WORK INSTRUCTION: Extract, exactly as written, each line from the start of the records below to the line containing "measure. As the", both ends included; drop the pictures.

DATA TO EXAMINE:
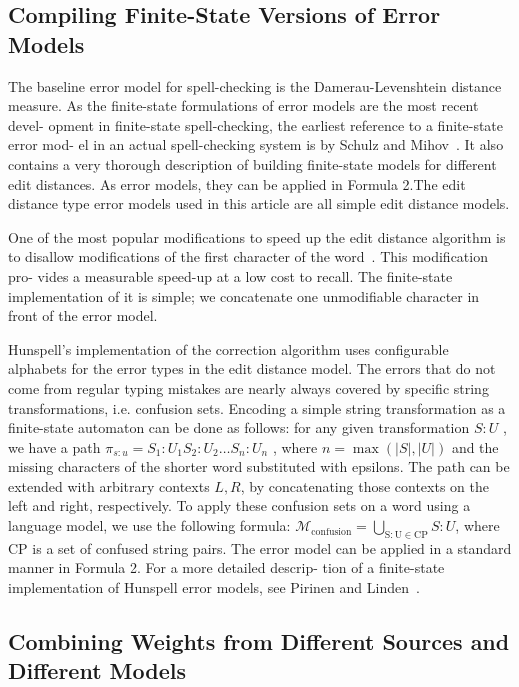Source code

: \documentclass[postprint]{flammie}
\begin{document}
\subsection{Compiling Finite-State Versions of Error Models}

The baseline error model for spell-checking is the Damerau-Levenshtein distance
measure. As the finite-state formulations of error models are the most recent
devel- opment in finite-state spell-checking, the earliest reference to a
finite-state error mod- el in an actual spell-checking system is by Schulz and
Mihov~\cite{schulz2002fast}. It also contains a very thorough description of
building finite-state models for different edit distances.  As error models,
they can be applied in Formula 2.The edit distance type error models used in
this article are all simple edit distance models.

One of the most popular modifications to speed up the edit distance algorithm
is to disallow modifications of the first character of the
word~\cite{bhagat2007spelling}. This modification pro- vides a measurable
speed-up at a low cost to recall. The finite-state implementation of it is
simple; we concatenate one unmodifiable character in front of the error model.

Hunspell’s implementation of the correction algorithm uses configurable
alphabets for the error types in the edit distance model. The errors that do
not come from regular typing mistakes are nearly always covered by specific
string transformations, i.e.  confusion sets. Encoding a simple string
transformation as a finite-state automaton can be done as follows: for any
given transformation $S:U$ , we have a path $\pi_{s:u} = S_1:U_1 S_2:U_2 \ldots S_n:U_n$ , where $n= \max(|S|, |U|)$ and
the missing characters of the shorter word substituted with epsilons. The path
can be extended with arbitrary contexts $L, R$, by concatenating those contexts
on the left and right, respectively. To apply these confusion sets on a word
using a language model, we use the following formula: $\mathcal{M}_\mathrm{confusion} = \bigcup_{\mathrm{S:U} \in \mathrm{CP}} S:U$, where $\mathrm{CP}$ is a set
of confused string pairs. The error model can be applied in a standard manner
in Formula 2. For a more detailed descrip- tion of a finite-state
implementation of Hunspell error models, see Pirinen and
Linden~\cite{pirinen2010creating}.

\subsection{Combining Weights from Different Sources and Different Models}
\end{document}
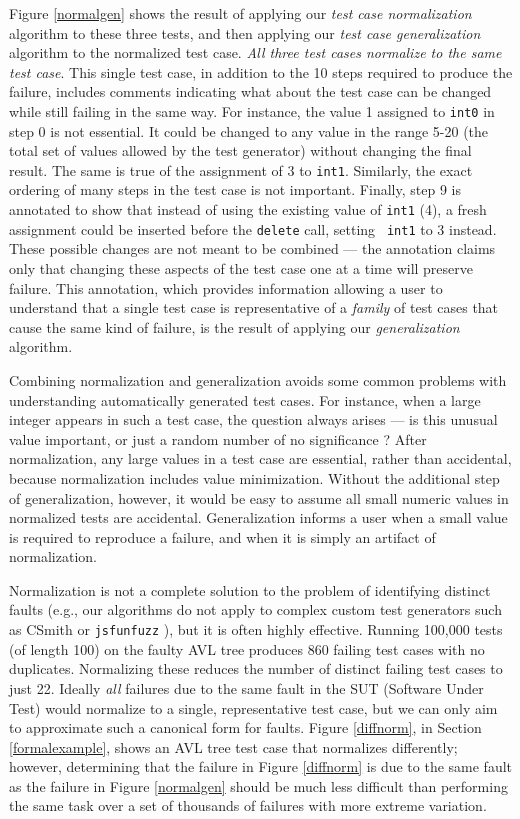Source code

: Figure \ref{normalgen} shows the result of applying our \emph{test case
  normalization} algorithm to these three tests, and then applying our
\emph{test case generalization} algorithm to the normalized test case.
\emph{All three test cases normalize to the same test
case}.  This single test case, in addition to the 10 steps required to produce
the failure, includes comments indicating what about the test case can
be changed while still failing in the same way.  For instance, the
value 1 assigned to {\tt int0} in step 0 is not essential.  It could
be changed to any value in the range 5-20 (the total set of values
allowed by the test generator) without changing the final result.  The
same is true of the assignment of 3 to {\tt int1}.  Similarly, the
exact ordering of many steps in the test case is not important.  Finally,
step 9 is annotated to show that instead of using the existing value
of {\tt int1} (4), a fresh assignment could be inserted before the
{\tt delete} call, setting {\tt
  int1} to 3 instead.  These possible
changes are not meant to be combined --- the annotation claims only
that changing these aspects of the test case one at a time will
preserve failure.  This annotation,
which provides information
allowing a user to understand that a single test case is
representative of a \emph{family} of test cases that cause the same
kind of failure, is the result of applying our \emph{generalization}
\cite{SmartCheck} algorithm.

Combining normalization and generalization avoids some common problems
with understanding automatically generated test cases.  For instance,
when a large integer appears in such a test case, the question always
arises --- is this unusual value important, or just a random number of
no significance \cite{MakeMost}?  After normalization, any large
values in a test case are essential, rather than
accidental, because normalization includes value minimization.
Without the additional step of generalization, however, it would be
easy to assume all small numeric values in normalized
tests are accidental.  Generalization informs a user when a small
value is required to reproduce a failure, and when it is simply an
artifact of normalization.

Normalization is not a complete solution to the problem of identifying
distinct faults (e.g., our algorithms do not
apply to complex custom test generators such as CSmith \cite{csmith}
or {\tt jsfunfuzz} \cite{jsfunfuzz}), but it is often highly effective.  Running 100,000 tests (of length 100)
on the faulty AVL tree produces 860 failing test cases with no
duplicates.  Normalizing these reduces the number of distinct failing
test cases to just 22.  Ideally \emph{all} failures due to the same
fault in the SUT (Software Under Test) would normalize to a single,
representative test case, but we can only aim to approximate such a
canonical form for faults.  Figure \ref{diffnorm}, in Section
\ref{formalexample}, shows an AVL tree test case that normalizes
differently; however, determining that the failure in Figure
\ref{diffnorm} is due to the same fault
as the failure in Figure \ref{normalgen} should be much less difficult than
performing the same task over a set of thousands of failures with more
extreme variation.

REPLY:
Source code

: \documentclass[postprint]{flammie}
\begin{document}
\subsection{Compiling Finite-State Versions of Error Models}

The baseline error model for spell-checking is the Damerau-Levenshtein distance
measure. As the finite-state formulations of error models are the most recent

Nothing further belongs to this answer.